Corps brisés
Ici, sur un rectangle d’un rouge irrégulier, se détache une main, figure de proue quasi immobile d’un avant-bras abandonné. Entre ombre et lumière, de ses cinq doigts solitaires, elle apostrophe celui qui passe, l’incitant à entrer. Là, un buste éreinté est en proie à des mouvements contraires. À la fois de chair et d’airain, des épaules fragiles redoublent d’efforts pour ne pas s’affaisser, tandis qu’un visage assoupi se laisse glisser vers un néant de lumière. Plus loin, des jambes s’agitent, vaine tentative d’échapper à l’attraction des couleurs sans fond qui les enserrent… À quel voyage ces corps fragmentés de Martin Bruneau sont-ils l’invitation ?
En fait de voyage, il s’agit d’un périple, c’est-à-dire d’un de ces longs voyages en mer dans lesquels les explorateurs, de la fin du XVe au début du XXe siècle, s’embarquaient à leurs risques et périls. De l’aveu-même du peintre, cette nouvelle série trouve son origine dans le célèbre tableau de Géricault, le Radeau de la Méduse (1819). Il y a donc fort à parier que la traversée ne sera pas de tout repos. En 1816, la Méduse, un navire français, avait échoué sur un banc de sable, au large du Sénégal. Une partie des passagers était alors montée dans les chaloupes, les autres, par manque de place, avaient été obligés de se réfugier sur un radeau de fortune.
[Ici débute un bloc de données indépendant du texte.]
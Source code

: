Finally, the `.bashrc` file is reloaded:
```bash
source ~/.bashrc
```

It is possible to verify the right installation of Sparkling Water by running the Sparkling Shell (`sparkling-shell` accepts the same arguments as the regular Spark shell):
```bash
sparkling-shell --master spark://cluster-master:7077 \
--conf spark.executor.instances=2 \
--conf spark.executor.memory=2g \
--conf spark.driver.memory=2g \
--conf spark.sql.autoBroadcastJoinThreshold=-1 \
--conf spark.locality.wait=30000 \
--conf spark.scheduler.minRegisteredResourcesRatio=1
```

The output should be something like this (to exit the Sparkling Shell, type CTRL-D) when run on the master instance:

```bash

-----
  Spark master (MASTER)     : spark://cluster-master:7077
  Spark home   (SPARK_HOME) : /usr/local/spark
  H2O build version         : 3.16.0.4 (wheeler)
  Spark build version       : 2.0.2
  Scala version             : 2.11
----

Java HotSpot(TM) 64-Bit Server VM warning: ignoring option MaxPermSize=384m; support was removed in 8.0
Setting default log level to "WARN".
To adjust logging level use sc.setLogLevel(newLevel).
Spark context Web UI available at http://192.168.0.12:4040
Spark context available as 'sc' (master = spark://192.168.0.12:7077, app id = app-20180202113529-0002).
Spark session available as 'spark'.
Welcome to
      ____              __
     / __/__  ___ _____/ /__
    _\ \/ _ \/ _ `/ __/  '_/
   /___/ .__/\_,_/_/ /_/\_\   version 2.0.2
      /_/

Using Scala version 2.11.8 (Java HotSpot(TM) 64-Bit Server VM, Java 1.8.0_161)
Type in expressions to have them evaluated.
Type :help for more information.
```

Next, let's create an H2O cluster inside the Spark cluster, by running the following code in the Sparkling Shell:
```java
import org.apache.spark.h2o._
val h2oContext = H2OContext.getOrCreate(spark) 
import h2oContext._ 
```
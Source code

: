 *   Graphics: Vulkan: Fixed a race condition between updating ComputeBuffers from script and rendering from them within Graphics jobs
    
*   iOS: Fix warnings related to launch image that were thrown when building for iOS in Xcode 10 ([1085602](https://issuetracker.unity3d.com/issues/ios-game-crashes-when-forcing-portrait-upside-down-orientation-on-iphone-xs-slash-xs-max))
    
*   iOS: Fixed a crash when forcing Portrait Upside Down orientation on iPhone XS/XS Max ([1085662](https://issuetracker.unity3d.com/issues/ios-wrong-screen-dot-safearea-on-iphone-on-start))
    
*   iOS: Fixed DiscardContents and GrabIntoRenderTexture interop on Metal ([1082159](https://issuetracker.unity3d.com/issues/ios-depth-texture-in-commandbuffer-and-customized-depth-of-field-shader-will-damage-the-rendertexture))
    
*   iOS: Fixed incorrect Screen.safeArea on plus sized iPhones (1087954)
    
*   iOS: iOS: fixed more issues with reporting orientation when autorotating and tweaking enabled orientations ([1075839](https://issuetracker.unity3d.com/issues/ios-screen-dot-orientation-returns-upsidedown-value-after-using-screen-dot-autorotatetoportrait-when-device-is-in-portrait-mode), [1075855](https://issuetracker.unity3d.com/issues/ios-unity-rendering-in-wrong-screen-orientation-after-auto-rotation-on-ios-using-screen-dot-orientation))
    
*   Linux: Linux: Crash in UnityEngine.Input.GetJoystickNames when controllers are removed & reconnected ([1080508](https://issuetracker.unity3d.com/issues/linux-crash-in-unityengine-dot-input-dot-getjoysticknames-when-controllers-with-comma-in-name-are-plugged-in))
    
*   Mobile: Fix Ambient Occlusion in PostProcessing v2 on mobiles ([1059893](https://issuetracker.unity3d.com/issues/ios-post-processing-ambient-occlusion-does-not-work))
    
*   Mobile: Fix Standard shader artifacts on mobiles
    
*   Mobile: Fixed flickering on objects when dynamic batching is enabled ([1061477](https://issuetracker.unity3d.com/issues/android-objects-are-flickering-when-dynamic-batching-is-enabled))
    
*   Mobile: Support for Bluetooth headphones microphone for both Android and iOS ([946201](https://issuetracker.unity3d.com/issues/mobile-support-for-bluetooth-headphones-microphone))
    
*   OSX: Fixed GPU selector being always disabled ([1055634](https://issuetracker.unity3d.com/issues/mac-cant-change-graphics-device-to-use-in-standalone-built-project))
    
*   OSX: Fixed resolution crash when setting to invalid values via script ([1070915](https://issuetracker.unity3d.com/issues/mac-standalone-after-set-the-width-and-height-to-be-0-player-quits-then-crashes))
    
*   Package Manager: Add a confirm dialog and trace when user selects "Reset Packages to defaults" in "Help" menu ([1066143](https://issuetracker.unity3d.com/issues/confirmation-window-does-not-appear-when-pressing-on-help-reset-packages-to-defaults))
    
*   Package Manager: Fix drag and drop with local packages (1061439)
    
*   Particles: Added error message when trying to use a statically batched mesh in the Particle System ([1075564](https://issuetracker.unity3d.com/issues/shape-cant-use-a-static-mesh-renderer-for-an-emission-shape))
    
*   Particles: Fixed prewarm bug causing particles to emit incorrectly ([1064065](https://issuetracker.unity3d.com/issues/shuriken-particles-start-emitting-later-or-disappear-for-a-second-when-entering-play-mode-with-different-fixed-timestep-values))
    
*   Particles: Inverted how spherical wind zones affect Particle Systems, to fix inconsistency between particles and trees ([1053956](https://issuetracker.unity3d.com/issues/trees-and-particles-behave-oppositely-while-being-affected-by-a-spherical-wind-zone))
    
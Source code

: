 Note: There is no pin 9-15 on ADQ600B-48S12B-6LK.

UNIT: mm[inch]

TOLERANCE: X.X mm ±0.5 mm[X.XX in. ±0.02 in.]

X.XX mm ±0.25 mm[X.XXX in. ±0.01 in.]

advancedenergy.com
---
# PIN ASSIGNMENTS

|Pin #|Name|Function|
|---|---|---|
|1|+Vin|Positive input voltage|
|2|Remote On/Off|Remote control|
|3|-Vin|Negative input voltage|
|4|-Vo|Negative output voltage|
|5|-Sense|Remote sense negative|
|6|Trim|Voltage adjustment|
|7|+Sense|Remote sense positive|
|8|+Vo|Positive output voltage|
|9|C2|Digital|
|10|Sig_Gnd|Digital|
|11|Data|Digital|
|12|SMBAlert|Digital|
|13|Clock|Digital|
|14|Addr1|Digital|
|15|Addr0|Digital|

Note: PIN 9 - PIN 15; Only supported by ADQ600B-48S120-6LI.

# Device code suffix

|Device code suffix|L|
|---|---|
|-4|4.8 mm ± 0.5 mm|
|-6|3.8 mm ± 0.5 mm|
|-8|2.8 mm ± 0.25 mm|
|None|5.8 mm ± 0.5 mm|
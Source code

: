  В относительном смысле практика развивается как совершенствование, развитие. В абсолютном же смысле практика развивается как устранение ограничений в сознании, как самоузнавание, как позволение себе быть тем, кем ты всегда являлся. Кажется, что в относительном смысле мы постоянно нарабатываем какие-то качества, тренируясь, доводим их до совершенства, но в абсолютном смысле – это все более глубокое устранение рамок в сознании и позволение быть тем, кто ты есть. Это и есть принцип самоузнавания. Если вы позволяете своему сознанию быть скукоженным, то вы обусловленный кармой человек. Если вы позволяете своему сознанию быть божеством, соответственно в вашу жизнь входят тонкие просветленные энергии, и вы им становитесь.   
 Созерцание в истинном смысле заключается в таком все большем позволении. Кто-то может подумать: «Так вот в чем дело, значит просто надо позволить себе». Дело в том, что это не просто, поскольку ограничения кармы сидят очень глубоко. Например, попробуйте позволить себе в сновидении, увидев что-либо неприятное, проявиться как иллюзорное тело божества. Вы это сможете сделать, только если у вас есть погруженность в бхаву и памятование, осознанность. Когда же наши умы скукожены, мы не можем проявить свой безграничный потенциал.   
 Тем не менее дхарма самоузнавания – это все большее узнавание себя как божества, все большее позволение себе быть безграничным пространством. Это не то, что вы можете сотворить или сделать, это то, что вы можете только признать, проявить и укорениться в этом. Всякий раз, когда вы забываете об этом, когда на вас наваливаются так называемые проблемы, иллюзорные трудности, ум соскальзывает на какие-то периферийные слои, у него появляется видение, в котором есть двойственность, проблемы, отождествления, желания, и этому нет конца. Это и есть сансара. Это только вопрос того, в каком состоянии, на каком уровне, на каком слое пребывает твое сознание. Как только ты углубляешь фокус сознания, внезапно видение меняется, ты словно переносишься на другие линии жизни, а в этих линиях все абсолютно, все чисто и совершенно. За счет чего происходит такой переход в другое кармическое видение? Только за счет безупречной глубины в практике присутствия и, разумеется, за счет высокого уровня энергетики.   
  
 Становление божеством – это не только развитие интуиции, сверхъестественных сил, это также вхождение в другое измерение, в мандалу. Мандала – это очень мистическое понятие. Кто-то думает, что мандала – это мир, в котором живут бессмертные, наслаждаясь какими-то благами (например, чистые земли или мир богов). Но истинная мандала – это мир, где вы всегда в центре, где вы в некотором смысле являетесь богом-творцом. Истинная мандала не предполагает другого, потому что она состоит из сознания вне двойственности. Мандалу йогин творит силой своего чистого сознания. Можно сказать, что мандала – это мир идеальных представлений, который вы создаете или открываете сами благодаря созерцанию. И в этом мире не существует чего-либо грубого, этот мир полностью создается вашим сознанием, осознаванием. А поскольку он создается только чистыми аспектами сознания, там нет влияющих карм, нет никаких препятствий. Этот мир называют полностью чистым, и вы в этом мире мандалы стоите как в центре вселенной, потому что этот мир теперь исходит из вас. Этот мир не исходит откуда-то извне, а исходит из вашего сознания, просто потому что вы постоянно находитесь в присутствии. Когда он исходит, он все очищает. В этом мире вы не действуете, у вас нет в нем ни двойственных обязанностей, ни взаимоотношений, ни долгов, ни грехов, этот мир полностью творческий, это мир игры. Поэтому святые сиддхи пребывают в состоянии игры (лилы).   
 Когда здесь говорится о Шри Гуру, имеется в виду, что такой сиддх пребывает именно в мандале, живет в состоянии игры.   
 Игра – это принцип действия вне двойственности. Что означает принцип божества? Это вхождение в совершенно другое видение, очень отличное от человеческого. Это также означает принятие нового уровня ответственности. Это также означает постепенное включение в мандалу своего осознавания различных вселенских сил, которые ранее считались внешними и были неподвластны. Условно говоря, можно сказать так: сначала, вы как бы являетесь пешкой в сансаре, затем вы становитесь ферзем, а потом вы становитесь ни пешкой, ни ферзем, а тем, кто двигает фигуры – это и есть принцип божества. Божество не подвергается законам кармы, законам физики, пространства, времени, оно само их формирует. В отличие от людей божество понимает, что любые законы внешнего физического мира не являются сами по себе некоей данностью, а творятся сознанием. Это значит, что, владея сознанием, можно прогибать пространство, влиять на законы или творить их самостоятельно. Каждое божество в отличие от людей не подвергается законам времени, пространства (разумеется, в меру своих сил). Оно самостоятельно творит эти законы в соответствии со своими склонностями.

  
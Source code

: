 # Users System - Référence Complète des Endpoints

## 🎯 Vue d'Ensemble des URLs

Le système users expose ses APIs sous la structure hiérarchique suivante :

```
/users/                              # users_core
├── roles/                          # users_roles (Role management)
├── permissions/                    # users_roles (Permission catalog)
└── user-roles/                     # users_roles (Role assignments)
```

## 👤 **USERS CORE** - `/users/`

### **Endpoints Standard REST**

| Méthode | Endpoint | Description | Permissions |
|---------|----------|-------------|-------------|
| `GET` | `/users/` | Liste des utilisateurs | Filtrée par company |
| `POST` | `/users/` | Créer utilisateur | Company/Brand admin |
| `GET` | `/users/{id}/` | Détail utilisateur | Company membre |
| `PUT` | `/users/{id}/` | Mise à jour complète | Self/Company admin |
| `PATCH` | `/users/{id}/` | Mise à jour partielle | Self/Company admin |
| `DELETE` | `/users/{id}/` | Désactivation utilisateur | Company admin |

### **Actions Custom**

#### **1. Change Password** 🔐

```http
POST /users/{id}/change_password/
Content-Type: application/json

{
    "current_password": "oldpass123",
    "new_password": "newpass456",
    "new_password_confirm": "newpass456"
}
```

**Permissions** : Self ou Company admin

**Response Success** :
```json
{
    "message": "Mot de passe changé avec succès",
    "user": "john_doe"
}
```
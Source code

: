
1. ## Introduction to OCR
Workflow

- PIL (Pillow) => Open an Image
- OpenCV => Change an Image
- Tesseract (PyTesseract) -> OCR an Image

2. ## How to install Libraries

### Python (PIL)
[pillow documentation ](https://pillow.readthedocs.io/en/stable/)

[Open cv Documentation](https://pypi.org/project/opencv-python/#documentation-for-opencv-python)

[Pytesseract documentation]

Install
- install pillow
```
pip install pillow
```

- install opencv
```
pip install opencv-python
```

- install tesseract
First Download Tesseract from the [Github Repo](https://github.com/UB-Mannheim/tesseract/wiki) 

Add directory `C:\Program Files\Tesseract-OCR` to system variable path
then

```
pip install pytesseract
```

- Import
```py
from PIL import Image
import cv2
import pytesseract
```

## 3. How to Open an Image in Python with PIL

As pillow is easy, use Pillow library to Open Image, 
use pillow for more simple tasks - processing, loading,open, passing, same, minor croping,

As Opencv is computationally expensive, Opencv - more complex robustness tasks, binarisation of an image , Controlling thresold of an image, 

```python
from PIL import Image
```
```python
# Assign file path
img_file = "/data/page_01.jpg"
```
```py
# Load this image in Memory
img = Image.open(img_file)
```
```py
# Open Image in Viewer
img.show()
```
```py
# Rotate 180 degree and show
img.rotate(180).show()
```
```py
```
La suite de l’histoire importe peu puisque le tableau de Géricault n’est, ici, que le point de départ à partir duquel Bruneau déploie son talent. Ainsi, le radeau construit par les naufragés de la Méduse est pour ainsi dire absent. Demeurent les corps dont Bruneau a conservé la position et les mouvements qui étaient les leurs sur le frêle esquif. Ils semblent flotter, entre ciel et mer, vie et mort, alarme et repos. Surtout, l’artiste s’est plu à les séparer, à les fragmenter, à les amputer. C’est sans doute la raison pour laquelle ils apparaissent comme brisés sur les récifs du radeau disparu.
Reliés les uns aux autres, les corps de Bruneau décrivent une danse macabre qui se déploie telle une métaphore de la peinture qui, entre figuration et abstraction, a encore et toujours quelque chose à dire. C’est là le tour de force du peintre d’être parvenu à composer une variation sur le corps, où les couleurs, implacables contrepoints, donnent le tempo, jusqu’à parfois laisser croire qu’elles mènent la danse. Sa palette peut donc laisser libre cours à la force de la couleur et se déployer pour dire non pas tant autre chose qu’autrement. Ainsi sublimée, la couleur de Bruneau ne saurait se réduire à un simple aplat ou à un fond sommaire. Elle s’ingénie à neutraliser, à tout le moins à contrarier, la dimension narrative de la toile. En somme Bruneau opère, là, un de ces renversements chers à Baselitz qui aimait à dire que « le renversement (...) du motif [lui] donnait la liberté de [s’]attacher à des problèmes picturaux. » Non seulement Bruneau soulève des problèmes, mais il s’attache à les résoudre. Sous son pinceau, la juxtaposition de deux peintures – abstraite et figurative – ne jure pas. Au contraire elle s’équilibre au-delà des corps et de la couleur, selon des lois relevant de la (méta)physique de la peinture et menant à cette « pureté de la peinture » si chère au critique Clement Greenberg. La possibilité d’une représentation demeure, malgré tout – et non pas en vain. C’est sur cette voie que Bruneau a choisi de naviguer.